The Paycheck Program applies to businesses, not-for-profits and veterans organizations that were in operation on February 15, 2020 and had employees or independent contractors. The Paycheck Program covers business with 500 or fewer employees, subject to various exceptions. Sole proprietors and the self-employed are also eligible. The applicant, along with each 20% or greater owner, must certify in good faith that the business meets all requirements for the loan and will use the proceeds for their applicable purposes.

An applicant's employee count includes the employees of their affiliates as well. The SBA affiliation rules remain mostly unchanged by the CARES Act. However, the Paycheck Program waives the application of the affiliation rules for three types of applicants:

  1.  Any business concern with no more than 500 employees and that is assigned a NAICS code beginning with 72;
  2.  Any business concern operating as a franchise that is assigned a franchise identified code by the SBA; and
  3.  Any business concern that receives financial assistance from a company licensed under section 301 of the Small Business Investment Act of 1958.

The size standards aggregate all entities that share 50% common control under traditional SBA 7(a) affiliation rules. Hospitality and restaurant businesses, franchises, and recipients of Small Business Investment Company (SBIC) investment have statutory exceptions. Franchises and hospitality businesses with multiple locations are tested by a 500 employee per location standard. Any business that receives SBIC financial assistance satisfies the size restriction.

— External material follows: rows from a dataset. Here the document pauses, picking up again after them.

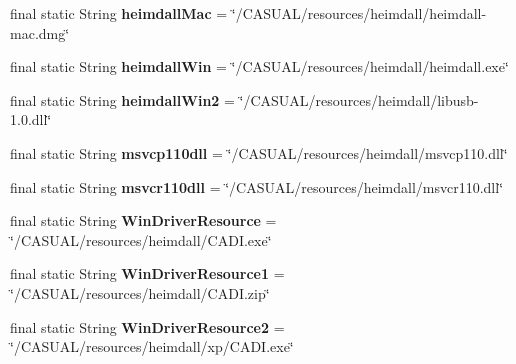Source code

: \begin{DoxyCompactItemize}
\item 
\hypertarget{classCASUAL_1_1Statics_acb74207f9abd8d5c1a28f52f36f78eb4}{final static String {\bfseries heimdall\-Mac} = \char`\"{}/C\-A\-S\-U\-A\-L/resources/heimdall/heimdall-\/mac.\-dmg\char`\"{}}\label{classCASUAL_1_1Statics_acb74207f9abd8d5c1a28f52f36f78eb4}

\item 
\hypertarget{classCASUAL_1_1Statics_a68358f3221cb39efb02e2a2ada2bed8c}{final static String {\bfseries heimdall\-Win} = \char`\"{}/C\-A\-S\-U\-A\-L/resources/heimdall/heimdall.\-exe\char`\"{}}\label{classCASUAL_1_1Statics_a68358f3221cb39efb02e2a2ada2bed8c}

\item 
\hypertarget{classCASUAL_1_1Statics_a9b258df85f285e07b884e31477ee7ca6}{final static String {\bfseries heimdall\-Win2} = \char`\"{}/C\-A\-S\-U\-A\-L/resources/heimdall/libusb-\/1.\-0.dll\char`\"{}}\label{classCASUAL_1_1Statics_a9b258df85f285e07b884e31477ee7ca6}

\item 
\hypertarget{classCASUAL_1_1Statics_aa0d6427868b4cc0d828445680ef73a13}{final static String {\bfseries msvcp110dll} = \char`\"{}/C\-A\-S\-U\-A\-L/resources/heimdall/msvcp110.\-dll\char`\"{}}\label{classCASUAL_1_1Statics_aa0d6427868b4cc0d828445680ef73a13}

\item 
\hypertarget{classCASUAL_1_1Statics_aedb3bf7bbeb8b7efc8a88cff12e9decb}{final static String {\bfseries msvcr110dll} = \char`\"{}/C\-A\-S\-U\-A\-L/resources/heimdall/msvcr110.\-dll\char`\"{}}\label{classCASUAL_1_1Statics_aedb3bf7bbeb8b7efc8a88cff12e9decb}

\item 
\hypertarget{classCASUAL_1_1Statics_a3c451fca59150dfb31ad18628c9bdc70}{final static String {\bfseries Win\-Driver\-Resource} = \char`\"{}/C\-A\-S\-U\-A\-L/resources/heimdall/C\-A\-D\-I.\-exe\char`\"{}}\label{classCASUAL_1_1Statics_a3c451fca59150dfb31ad18628c9bdc70}

\item 
\hypertarget{classCASUAL_1_1Statics_a3353b8778aac0a666d6118a8111d8c76}{final static String {\bfseries Win\-Driver\-Resource1} = \char`\"{}/C\-A\-S\-U\-A\-L/resources/heimdall/C\-A\-D\-I.\-zip\char`\"{}}\label{classCASUAL_1_1Statics_a3353b8778aac0a666d6118a8111d8c76}

\item 
\hypertarget{classCASUAL_1_1Statics_a77b2c9513ebdb50411cddc48980b42a4}{final static String {\bfseries Win\-Driver\-Resource2} = \char`\"{}/C\-A\-S\-U\-A\-L/resources/heimdall/xp/C\-A\-D\-I.\-exe\char`\"{}}\label{classCASUAL_1_1Statics_a77b2c9513ebdb50411cddc48980b42a4}


\end{DoxyCompactItemize}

The Paycheck Program does not require the standard "Credit Elsewhere" test that traditional 7(a) loans require. This means the borrower does not have to prove that they are unable to receive credit from another institution in order to qualify for the Paycheck Program. The borrower must certify, in good faith, that their business requires the loans to continue operation during the pandemic, that the funds will be used for the stated purpose of payroll preservation and maintaining operation, and that the borrower does not have any other application pending under the Paycheck Program.

Streamlined Loan Diligence Procedures:

The SBA has announced that it will relax certain procedures in the loan origination diligence period to get money to borrowers faster. The SBA is currently working on new loan diligence forms for both the lender and the borrower. These forms will require less information in order for the loan to be originated and the lender to receive an SBA loan number. The SBA will continue to use their existing forms (form 1919 and 1920) for loan diligence for the time being, but will abbreviate the amount of information required through posted guidance.

The applicant will need to complete the Paycheck Program loan application and submit the application with the required documentation to the lender. This application must be processed by the lender by June 30, 2020. The applicant must also provide payroll documentation to the lender to verify the application.

Subsidy and Deferment for Existing 7(a) Loans:

The SBA is currently expanding the deferment procedures for both existing 7(a) loans and new loans under the Paycheck Program. The SBA will pay the principal, interest and any fees on certain existing 7(a) loans for a six-month period starting on the next payment due date. Loans currently in deferment will include an additional six months of payment by the SBA beginning with the next payment.

All payments under the Paycheck Program are deferred for six (6) months. However, interest will accrue during this deferment period.